- [Exercise prompt]: Without the pictures, reproduce the entries below exactly.

- [Provided data]:
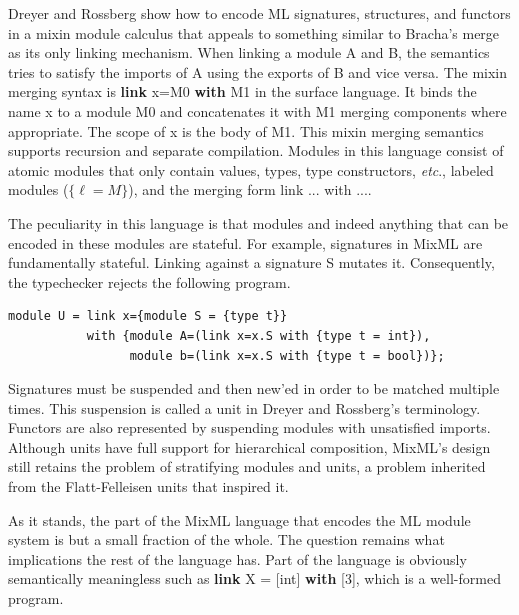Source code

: 		Dreyer and Rossberg \cite{mixml} show how to encode ML signatures, structures, and functors in a mixin module calculus that appeals to something similar to Bracha's merge\cite{bracha:thesis} as its only linking mechanism. When linking a module A and B, the semantics tries to satisfy the imports of A using the exports of B and vice versa. The mixin merging syntax is {\bf link} x=M0 {\bf with} M1 in the surface language. It binds the name x to a module M0 and concatenates it with M1 merging components where appropriate. The scope of x is the body of M1. This mixin merging semantics supports recursion and separate compilation. Modules in this language consist of atomic modules that only contain values, types, type constructors, {\it etc}., labeled modules ($\{\ell = M\}$), and the merging form link ... with ....  

The peculiarity in this language is that modules and indeed anything that can be encoded in these modules are stateful. For example, signatures in MixML are fundamentally stateful. Linking against a signature S mutates it. Consequently, the typechecker rejects the following program. 
\begin{lstlisting}
module U = link x={module S = {type t}} 
           with {module A=(link x=x.S with {type t = int}), 
                 module b=(link x=x.S with {type t = bool})};		
\end{lstlisting}
Signatures must be suspended and then new'ed in order to be matched multiple times. This suspension is called a unit in Dreyer and Rossberg's terminology. Functors are also represented by suspending modules with unsatisfied imports. Although units have full support for hierarchical composition, MixML's design still retains the problem of stratifying modules and units, a problem inherited from the Flatt-Felleisen units that inspired it. 

	As it stands, the part of the MixML language that encodes the ML module system is but a small fraction of the whole. The question remains what implications the rest of the language has. Part of the language is obviously semantically meaningless such as {\bf link} X = [int] {\bf with} [3], which is a well-formed program.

- [Answer box]:
Source code

: 		Dreyer and Rossberg \cite{mixml} show how to encode ML signatures, structures, and functors in a mixin module calculus that appeals to something similar to Bracha's merge\cite{bracha:thesis} as its only linking mechanism. When linking a module A and B, the semantics tries to satisfy the imports of A using the exports of B and vice versa. The mixin merging syntax is {\bf link} x=M0 {\bf with} M1 in the surface language. It binds the name x to a module M0 and concatenates it with M1 merging components where appropriate. The scope of x is the body of M1. This mixin merging semantics supports recursion and separate compilation. Modules in this language consist of atomic modules that only contain values, types, type constructors, {\it etc}., labeled modules ($\{\ell = M\}$), and the merging form link ... with ....  

The peculiarity in this language is that modules and indeed anything that can be encoded in these modules are stateful. For example, signatures in MixML are fundamentally stateful. Linking against a signature S mutates it. Consequently, the typechecker rejects the following program. 
\begin{lstlisting}
module U = link x={module S = {type t}} 
           with {module A=(link x=x.S with {type t = int}), 
                 module b=(link x=x.S with {type t = bool})};		
\end{lstlisting}
Signatures must be suspended and then new'ed in order to be matched multiple times. This suspension is called a unit in Dreyer and Rossberg's terminology. Functors are also represented by suspending modules with unsatisfied imports. Although units have full support for hierarchical composition, MixML's design still retains the problem of stratifying modules and units, a problem inherited from the Flatt-Felleisen units that inspired it. 

	As it stands, the part of the MixML language that encodes the ML module system is but a small fraction of the whole. The question remains what implications the rest of the language has. Part of the language is obviously semantically meaningless such as {\bf link} X = [int] {\bf with} [3], which is a well-formed program.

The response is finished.